Below are the entries; give again exactly the lines from the one mentioning "follow from functoriality" through the one mentioning "concern only the", inclusive.
== RECORDS TO PROCESS
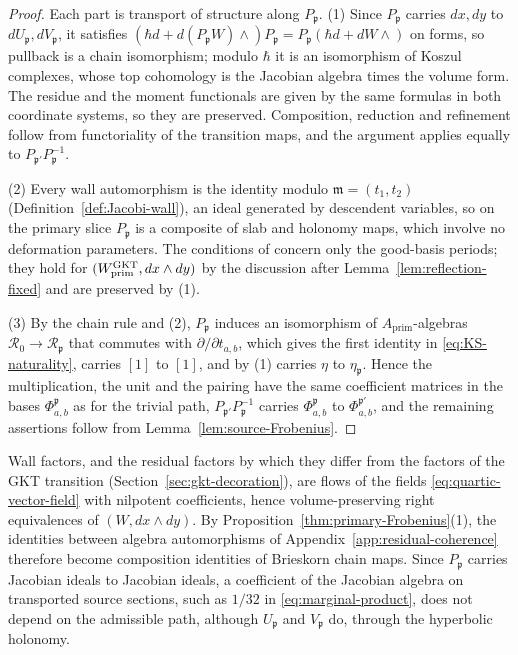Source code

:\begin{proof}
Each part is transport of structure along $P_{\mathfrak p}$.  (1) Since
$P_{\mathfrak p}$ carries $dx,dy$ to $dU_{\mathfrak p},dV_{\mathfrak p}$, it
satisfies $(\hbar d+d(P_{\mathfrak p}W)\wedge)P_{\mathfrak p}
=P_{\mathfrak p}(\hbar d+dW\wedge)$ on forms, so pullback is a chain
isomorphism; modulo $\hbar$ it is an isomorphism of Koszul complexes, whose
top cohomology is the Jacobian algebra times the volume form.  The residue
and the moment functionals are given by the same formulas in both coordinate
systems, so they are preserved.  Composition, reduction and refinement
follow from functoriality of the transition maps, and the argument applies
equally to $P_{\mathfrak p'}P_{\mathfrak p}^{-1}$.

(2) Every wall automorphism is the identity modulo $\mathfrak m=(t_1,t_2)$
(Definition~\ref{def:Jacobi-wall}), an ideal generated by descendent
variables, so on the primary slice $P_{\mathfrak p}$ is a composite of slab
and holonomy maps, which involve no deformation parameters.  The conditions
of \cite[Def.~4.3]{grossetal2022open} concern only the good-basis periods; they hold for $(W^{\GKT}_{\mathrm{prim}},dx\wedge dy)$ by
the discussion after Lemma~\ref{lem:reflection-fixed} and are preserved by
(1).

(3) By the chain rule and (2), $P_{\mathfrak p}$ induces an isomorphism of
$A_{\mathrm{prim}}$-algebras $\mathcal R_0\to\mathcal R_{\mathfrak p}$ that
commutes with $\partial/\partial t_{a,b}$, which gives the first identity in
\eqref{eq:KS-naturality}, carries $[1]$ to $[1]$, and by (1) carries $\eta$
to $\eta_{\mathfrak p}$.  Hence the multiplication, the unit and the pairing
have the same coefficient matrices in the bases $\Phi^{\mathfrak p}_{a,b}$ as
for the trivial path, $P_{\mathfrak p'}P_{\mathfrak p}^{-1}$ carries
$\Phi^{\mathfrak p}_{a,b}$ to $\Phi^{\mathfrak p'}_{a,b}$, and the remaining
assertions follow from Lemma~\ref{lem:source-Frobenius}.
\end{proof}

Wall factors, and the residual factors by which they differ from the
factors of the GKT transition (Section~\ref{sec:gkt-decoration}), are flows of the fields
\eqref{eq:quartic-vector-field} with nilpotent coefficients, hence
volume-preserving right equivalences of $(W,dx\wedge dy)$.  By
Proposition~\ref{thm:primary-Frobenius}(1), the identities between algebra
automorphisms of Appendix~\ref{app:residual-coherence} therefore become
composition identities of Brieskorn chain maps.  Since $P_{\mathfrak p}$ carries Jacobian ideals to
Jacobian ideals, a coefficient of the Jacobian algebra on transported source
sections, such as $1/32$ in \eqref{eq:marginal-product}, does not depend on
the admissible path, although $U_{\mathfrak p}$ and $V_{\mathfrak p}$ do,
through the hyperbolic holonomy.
====
_FINISHED TASK:_
follow from functoriality of the transition maps, and the argument applies
equally to $P_{\mathfrak p'}P_{\mathfrak p}^{-1}$.

(2) Every wall automorphism is the identity modulo $\mathfrak m=(t_1,t_2)$
(Definition~\ref{def:Jacobi-wall}), an ideal generated by descendent
variables, so on the primary slice $P_{\mathfrak p}$ is a composite of slab
and holonomy maps, which involve no deformation parameters.  The conditions
of \cite[Def.~4.3]{grossetal2022open} concern only the good-basis periods; they hold for $(W^{\GKT}_{\mathrm{prim}},dx\wedge dy)$ by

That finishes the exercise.